I have a question about logarithmic functions. First, I am given the following function $f(x)$:
$f(x) = log_4(x)$
The question asks to apply the following series of transformations to the function $f(x)$:
Apply, to the graph of $f(x)$, a horizontal shift to move the graph left by $4$ units, then a vertical shift up by $8$ units, and lastly, a horizontal stretch by a factor of $5$, to produce the graph $p(x)$.
I did the following:
$p(x) = log_4(x) \rightarrow log_4(x+4) \rightarrow log_4(x+4)+8$
How do I apply the horizontal stretch? I know that a horizontal stretch of factor $5$
becomes must be placed into the function as a factor of $\frac15$ instead.
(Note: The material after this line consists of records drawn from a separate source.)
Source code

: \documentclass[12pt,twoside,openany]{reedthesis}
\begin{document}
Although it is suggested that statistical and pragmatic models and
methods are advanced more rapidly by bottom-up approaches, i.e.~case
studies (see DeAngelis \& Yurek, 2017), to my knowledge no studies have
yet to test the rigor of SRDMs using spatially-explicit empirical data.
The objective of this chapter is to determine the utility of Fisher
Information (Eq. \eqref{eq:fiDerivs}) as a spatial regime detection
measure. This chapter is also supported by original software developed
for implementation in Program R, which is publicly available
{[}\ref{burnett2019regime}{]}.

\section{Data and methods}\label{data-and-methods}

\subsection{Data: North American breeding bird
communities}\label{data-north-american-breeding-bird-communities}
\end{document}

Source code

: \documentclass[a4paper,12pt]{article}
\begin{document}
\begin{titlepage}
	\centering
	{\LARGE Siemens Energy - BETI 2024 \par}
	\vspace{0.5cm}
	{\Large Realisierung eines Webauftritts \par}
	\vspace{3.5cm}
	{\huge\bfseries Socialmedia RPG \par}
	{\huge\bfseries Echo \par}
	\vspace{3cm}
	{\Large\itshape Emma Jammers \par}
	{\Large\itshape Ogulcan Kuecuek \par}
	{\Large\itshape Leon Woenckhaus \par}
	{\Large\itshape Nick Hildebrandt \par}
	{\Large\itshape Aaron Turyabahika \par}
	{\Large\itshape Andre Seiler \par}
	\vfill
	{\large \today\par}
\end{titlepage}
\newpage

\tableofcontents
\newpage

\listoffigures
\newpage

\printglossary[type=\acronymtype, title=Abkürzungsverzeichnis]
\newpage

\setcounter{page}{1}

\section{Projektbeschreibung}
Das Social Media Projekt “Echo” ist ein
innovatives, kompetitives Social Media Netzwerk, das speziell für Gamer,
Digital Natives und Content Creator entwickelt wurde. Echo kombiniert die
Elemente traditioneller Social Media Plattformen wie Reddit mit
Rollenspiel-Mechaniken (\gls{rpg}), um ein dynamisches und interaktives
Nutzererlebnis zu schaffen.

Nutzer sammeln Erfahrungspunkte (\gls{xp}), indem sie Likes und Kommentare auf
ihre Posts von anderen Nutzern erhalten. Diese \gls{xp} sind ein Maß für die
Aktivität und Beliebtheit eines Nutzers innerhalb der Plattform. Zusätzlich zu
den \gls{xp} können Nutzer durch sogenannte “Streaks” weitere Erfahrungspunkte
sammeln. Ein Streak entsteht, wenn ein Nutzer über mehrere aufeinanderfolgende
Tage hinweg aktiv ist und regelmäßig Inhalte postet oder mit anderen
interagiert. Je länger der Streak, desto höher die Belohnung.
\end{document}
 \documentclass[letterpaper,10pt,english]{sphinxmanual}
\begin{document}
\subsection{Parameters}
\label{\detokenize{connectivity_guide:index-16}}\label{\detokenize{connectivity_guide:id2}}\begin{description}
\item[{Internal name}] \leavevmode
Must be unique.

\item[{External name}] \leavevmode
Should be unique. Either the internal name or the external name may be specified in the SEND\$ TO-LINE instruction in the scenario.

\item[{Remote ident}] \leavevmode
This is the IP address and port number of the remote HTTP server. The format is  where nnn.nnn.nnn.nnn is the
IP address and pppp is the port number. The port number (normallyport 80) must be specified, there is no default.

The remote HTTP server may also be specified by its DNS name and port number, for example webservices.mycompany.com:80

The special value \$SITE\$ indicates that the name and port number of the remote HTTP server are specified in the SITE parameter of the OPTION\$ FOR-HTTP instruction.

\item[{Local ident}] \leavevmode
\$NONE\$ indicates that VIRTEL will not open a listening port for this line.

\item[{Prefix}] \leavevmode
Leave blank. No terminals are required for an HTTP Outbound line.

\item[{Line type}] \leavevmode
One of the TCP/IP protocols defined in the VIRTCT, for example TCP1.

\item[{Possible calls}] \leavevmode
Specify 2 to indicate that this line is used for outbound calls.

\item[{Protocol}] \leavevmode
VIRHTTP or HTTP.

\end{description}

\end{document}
So, should I do this:
$\rightarrow log_4(\frac15(x+4))+8 \rightarrow log_4(\frac15x+\frac45)+8$
or should I do this:
$\rightarrow log_4((\frac15x)+4)+8\rightarrow log_4(\frac15x+4)+8$
I am confused as to which one would be correct, and why?
Best Answer
You just apply the horizontal stretch to the $x$ term so $\log_4\left(\frac15x+4\right)+8$ is correct
As an illustration, in the graph below
and you can see that the point on the green line $(0,9)$ should not get stretched, and so is where the red and green lines cross.